§ **Recorded data**:
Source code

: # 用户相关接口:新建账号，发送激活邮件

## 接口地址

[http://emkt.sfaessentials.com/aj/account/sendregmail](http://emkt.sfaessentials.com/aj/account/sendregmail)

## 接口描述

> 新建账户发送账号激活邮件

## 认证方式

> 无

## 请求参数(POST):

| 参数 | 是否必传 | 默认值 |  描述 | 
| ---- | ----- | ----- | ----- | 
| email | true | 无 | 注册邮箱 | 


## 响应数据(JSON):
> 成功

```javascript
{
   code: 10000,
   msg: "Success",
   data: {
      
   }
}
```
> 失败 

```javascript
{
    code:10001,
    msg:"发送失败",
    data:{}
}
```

§ **Requirement**: Copy out the records once more. Match them exactly.

§ **Answer to this task**:
Source code

: # 用户相关接口:新建账号，发送激活邮件

## 接口地址

[http://emkt.sfaessentials.com/aj/account/sendregmail](http://emkt.sfaessentials.com/aj/account/sendregmail)

## 接口描述

> 新建账户发送账号激活邮件

## 认证方式

> 无

## 请求参数(POST):

| 参数 | 是否必传 | 默认值 |  描述 | 
| ---- | ----- | ----- | ----- | 
| email | true | 无 | 注册邮箱 | 


## 响应数据(JSON):
> 成功

```javascript
{
   code: 10000,
   msg: "Success",
   data: {
      
   }
}
```
> 失败 

```javascript
{
    code:10001,
    msg:"发送失败",
    data:{}
}
```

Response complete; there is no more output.